Saved entries:
Content starts

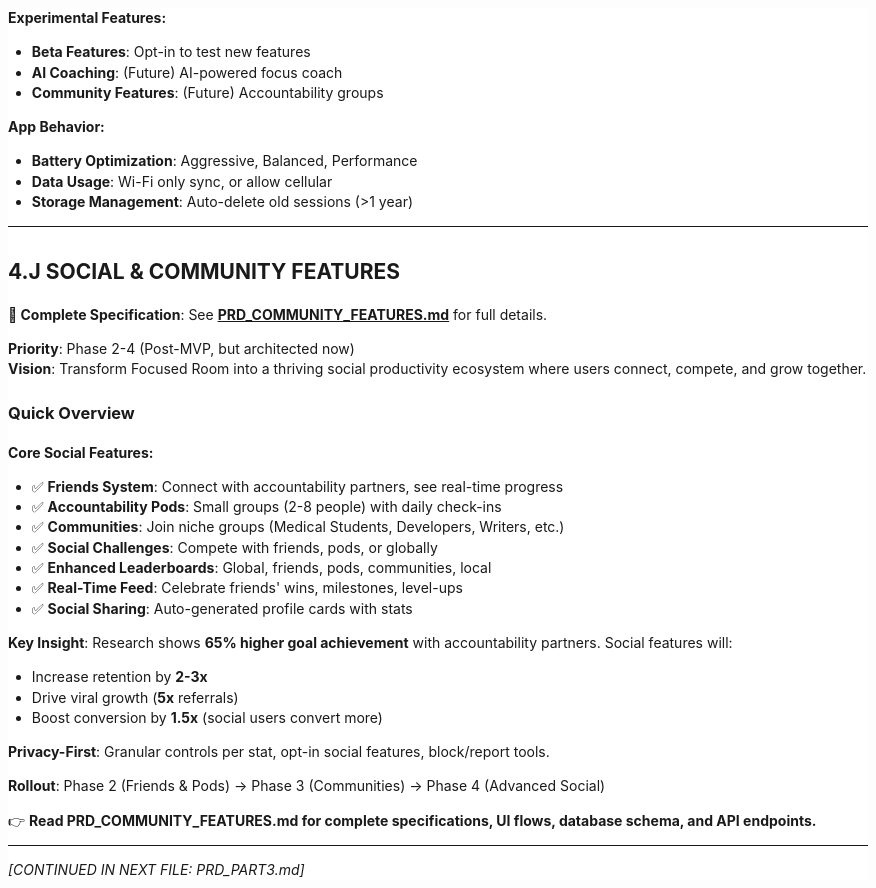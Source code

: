 **Experimental Features:**
- **Beta Features**: Opt-in to test new features
- **AI Coaching**: (Future) AI-powered focus coach
- **Community Features**: (Future) Accountability groups

**App Behavior:**
- **Battery Optimization**: Aggressive, Balanced, Performance
- **Data Usage**: Wi-Fi only sync, or allow cellular
- **Storage Management**: Auto-delete old sessions (>1 year)

---

## 4.J SOCIAL & COMMUNITY FEATURES

**📖 Complete Specification**: See **[PRD_COMMUNITY_FEATURES.md](./PRD_COMMUNITY_FEATURES.md)** for full details.

**Priority**: Phase 2-4 (Post-MVP, but architected now)  
**Vision**: Transform Focused Room into a thriving social productivity ecosystem where users connect, compete, and grow together.

### Quick Overview

**Core Social Features:**
- ✅ **Friends System**: Connect with accountability partners, see real-time progress
- ✅ **Accountability Pods**: Small groups (2-8 people) with daily check-ins
- ✅ **Communities**: Join niche groups (Medical Students, Developers, Writers, etc.)
- ✅ **Social Challenges**: Compete with friends, pods, or globally
- ✅ **Enhanced Leaderboards**: Global, friends, pods, communities, local
- ✅ **Real-Time Feed**: Celebrate friends' wins, milestones, level-ups
- ✅ **Social Sharing**: Auto-generated profile cards with stats

**Key Insight**: Research shows **65% higher goal achievement** with accountability partners. Social features will:
- Increase retention by **2-3x**
- Drive viral growth (**5x** referrals)
- Boost conversion by **1.5x** (social users convert more)

**Privacy-First**: Granular controls per stat, opt-in social features, block/report tools.

**Rollout**: Phase 2 (Friends & Pods) → Phase 3 (Communities) → Phase 4 (Advanced Social)

👉 **Read PRD_COMMUNITY_FEATURES.md for complete specifications, UI flows, database schema, and API endpoints.**

---

*[CONTINUED IN NEXT FILE: PRD_PART3.md]*

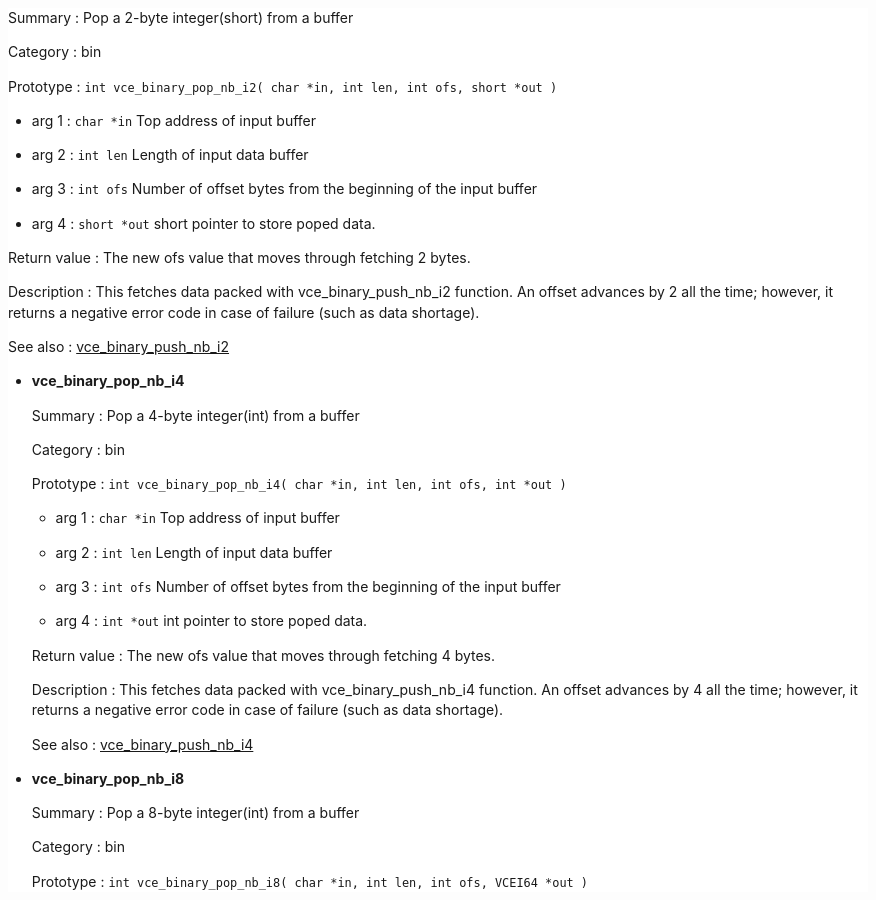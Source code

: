   Summary : Pop a 2-byte integer(short) from a buffer

  Category : bin

  Prototype : ```int vce_binary_pop_nb_i2( char *in, int len, int ofs, short *out )``` 

  - arg 1 : ```char *in```
    Top address of input buffer

  - arg 2 : ```int len```
    Length of input data buffer

  - arg 3 : ```int ofs```
    Number of offset bytes from the beginning of the input buffer

  - arg 4 : ```short *out```
    short pointer to store poped data.

  Return value : The new ofs value that moves through fetching 2 bytes.

  Description : This fetches data packed with vce_binary_push_nb_i2 function.
An offset advances by 2 all the time; however, it
returns a negative error code in case of failure (such as data shortage).

  See also : <a href="#vce_binary_push_nb_i2">vce_binary_push_nb_i2</a>
<a name="vce_binary_pop_nb_i4"></a>
- <B>vce_binary_pop_nb_i4</B>

  Summary : Pop a 4-byte integer(int) from a buffer

  Category : bin

  Prototype : ```int vce_binary_pop_nb_i4( char *in, int len, int ofs, int *out )``` 

  - arg 1 : ```char *in```
    Top address of input buffer

  - arg 2 : ```int len```
    Length of input data buffer

  - arg 3 : ```int ofs```
    Number of offset bytes from the beginning of the input buffer

  - arg 4 : ```int *out```
    int pointer to store poped data.

  Return value : The new ofs value that moves through fetching 4 bytes.

  Description : This fetches data packed with vce_binary_push_nb_i4 function.
An offset advances by 4 all the time; however, it
returns a negative error code in case of failure (such as data shortage).

  See also : <a href="#vce_binary_push_nb_i4">vce_binary_push_nb_i4</a>
<a name="vce_binary_pop_nb_i8"></a>
- <B>vce_binary_pop_nb_i8</B>

  Summary : Pop a 8-byte integer(int) from a buffer

  Category : bin

  Prototype : ```int vce_binary_pop_nb_i8( char *in, int len, int ofs, VCEI64 *out )``` 
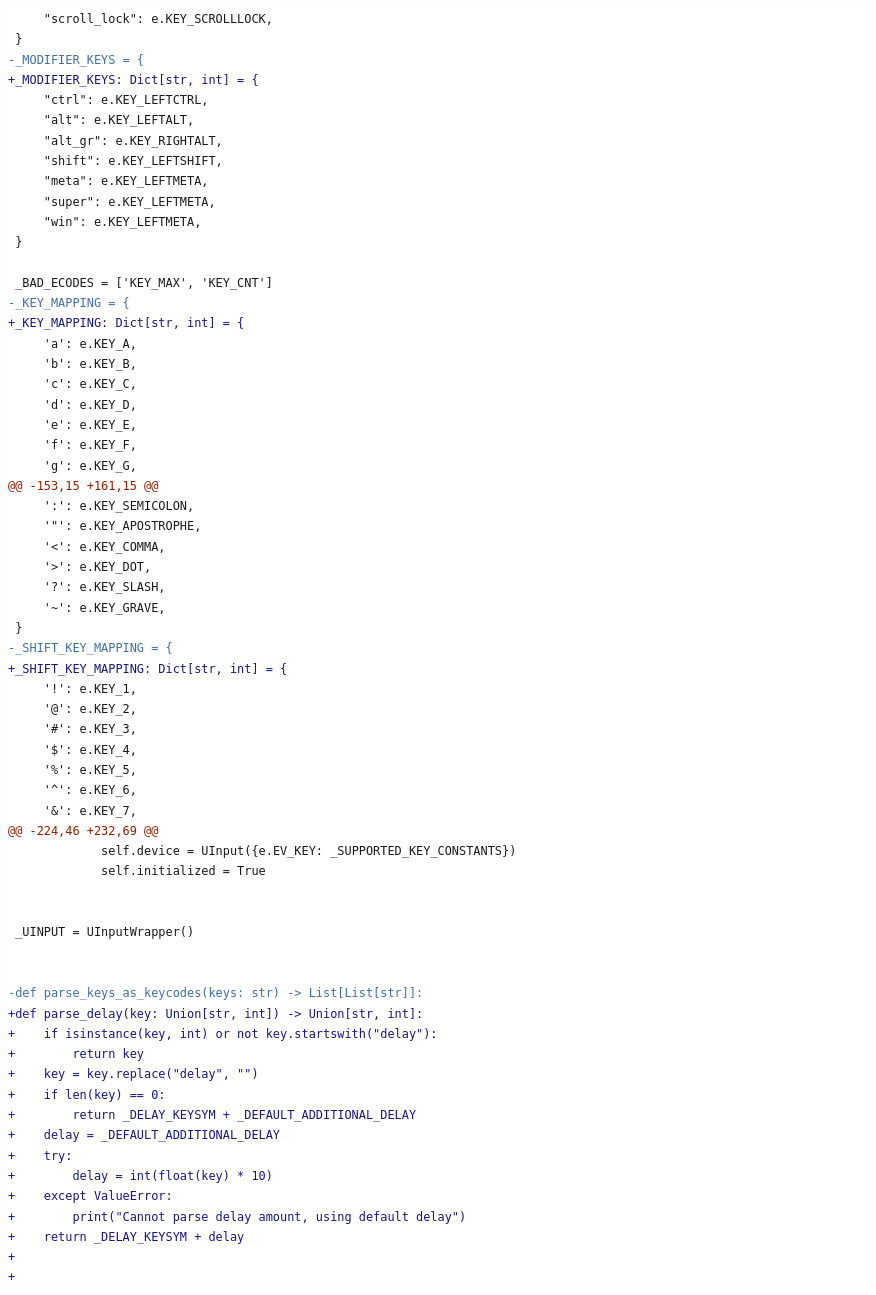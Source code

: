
 ```diff
     "scroll_lock": e.KEY_SCROLLLOCK,
 }
-_MODIFIER_KEYS = {
+_MODIFIER_KEYS: Dict[str, int] = {
     "ctrl": e.KEY_LEFTCTRL,
     "alt": e.KEY_LEFTALT,
     "alt_gr": e.KEY_RIGHTALT,
     "shift": e.KEY_LEFTSHIFT,
     "meta": e.KEY_LEFTMETA,
     "super": e.KEY_LEFTMETA,
     "win": e.KEY_LEFTMETA,
 }
 
 _BAD_ECODES = ['KEY_MAX', 'KEY_CNT']
-_KEY_MAPPING = {
+_KEY_MAPPING: Dict[str, int] = {
     'a': e.KEY_A,
     'b': e.KEY_B,
     'c': e.KEY_C,
     'd': e.KEY_D,
     'e': e.KEY_E,
     'f': e.KEY_F,
     'g': e.KEY_G,
@@ -153,15 +161,15 @@
     ':': e.KEY_SEMICOLON,
     '"': e.KEY_APOSTROPHE,
     '<': e.KEY_COMMA,
     '>': e.KEY_DOT,
     '?': e.KEY_SLASH,
     '~': e.KEY_GRAVE,
 }
-_SHIFT_KEY_MAPPING = {
+_SHIFT_KEY_MAPPING: Dict[str, int] = {
     '!': e.KEY_1,
     '@': e.KEY_2,
     '#': e.KEY_3,
     '$': e.KEY_4,
     '%': e.KEY_5,
     '^': e.KEY_6,
     '&': e.KEY_7,
@@ -224,46 +232,69 @@
             self.device = UInput({e.EV_KEY: _SUPPORTED_KEY_CONSTANTS})
             self.initialized = True
 
 
 _UINPUT = UInputWrapper()
 
 
-def parse_keys_as_keycodes(keys: str) -> List[List[str]]:
+def parse_delay(key: Union[str, int]) -> Union[str, int]:
+    if isinstance(key, int) or not key.startswith("delay"):
+        return key
+    key = key.replace("delay", "")
+    if len(key) == 0:
+        return _DELAY_KEYSYM + _DEFAULT_ADDITIONAL_DELAY
+    delay = _DEFAULT_ADDITIONAL_DELAY
+    try:
+        delay = int(float(key) * 10)
+    except ValueError:
+        print("Cannot parse delay amount, using default delay")
+    return _DELAY_KEYSYM + delay
+
+
```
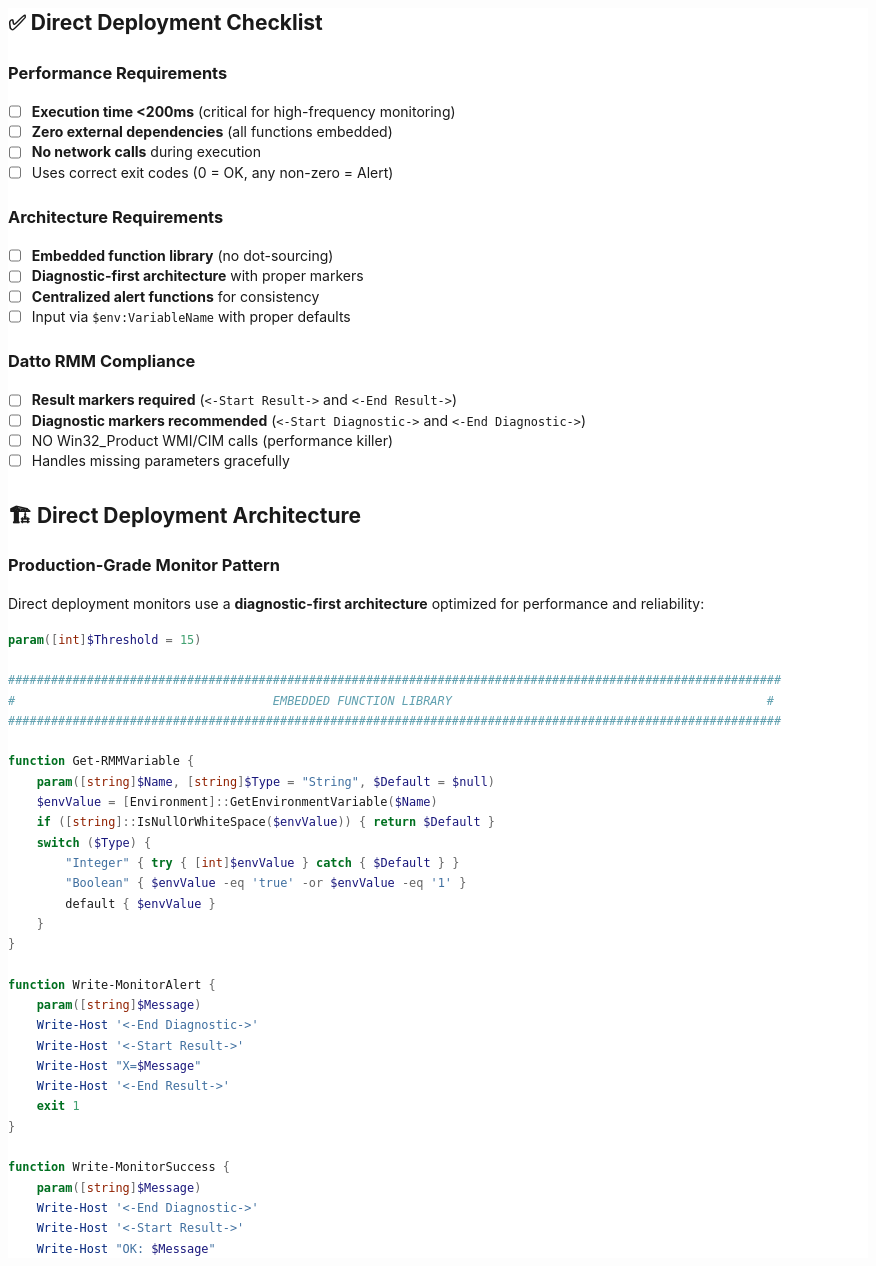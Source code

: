 ## ✅ Direct Deployment Checklist

### **Performance Requirements**
- [ ] **Execution time <200ms** (critical for high-frequency monitoring)
- [ ] **Zero external dependencies** (all functions embedded)
- [ ] **No network calls** during execution
- [ ] Uses correct exit codes (0 = OK, any non-zero = Alert)

### **Architecture Requirements**
- [ ] **Embedded function library** (no dot-sourcing)
- [ ] **Diagnostic-first architecture** with proper markers
- [ ] **Centralized alert functions** for consistency
- [ ] Input via `$env:VariableName` with proper defaults

### **Datto RMM Compliance**
- [ ] **Result markers required** (`<-Start Result->` and `<-End Result->`)
- [ ] **Diagnostic markers recommended** (`<-Start Diagnostic->` and `<-End Diagnostic->`)
- [ ] NO Win32_Product WMI/CIM calls (performance killer)
- [ ] Handles missing parameters gracefully

## 🏗️ Direct Deployment Architecture

### **Production-Grade Monitor Pattern**

Direct deployment monitors use a **diagnostic-first architecture** optimized for performance and reliability:

```powershell
param([int]$Threshold = 15)

############################################################################################################
#                                    EMBEDDED FUNCTION LIBRARY                                            #
############################################################################################################

function Get-RMMVariable {
    param([string]$Name, [string]$Type = "String", $Default = $null)
    $envValue = [Environment]::GetEnvironmentVariable($Name)
    if ([string]::IsNullOrWhiteSpace($envValue)) { return $Default }
    switch ($Type) {
        "Integer" { try { [int]$envValue } catch { $Default } }
        "Boolean" { $envValue -eq 'true' -or $envValue -eq '1' }
        default { $envValue }
    }
}

function Write-MonitorAlert {
    param([string]$Message)
    Write-Host '<-End Diagnostic->'
    Write-Host '<-Start Result->'
    Write-Host "X=$Message"
    Write-Host '<-End Result->'
    exit 1
}

function Write-MonitorSuccess {
    param([string]$Message)
    Write-Host '<-End Diagnostic->'
    Write-Host '<-Start Result->'
    Write-Host "OK: $Message"
```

Content ends

EXERCISE: If a line of the data contains "calls", it counts; report the number of such lines and nothing else.

RESPONSE TO THIS EXERCISE: 2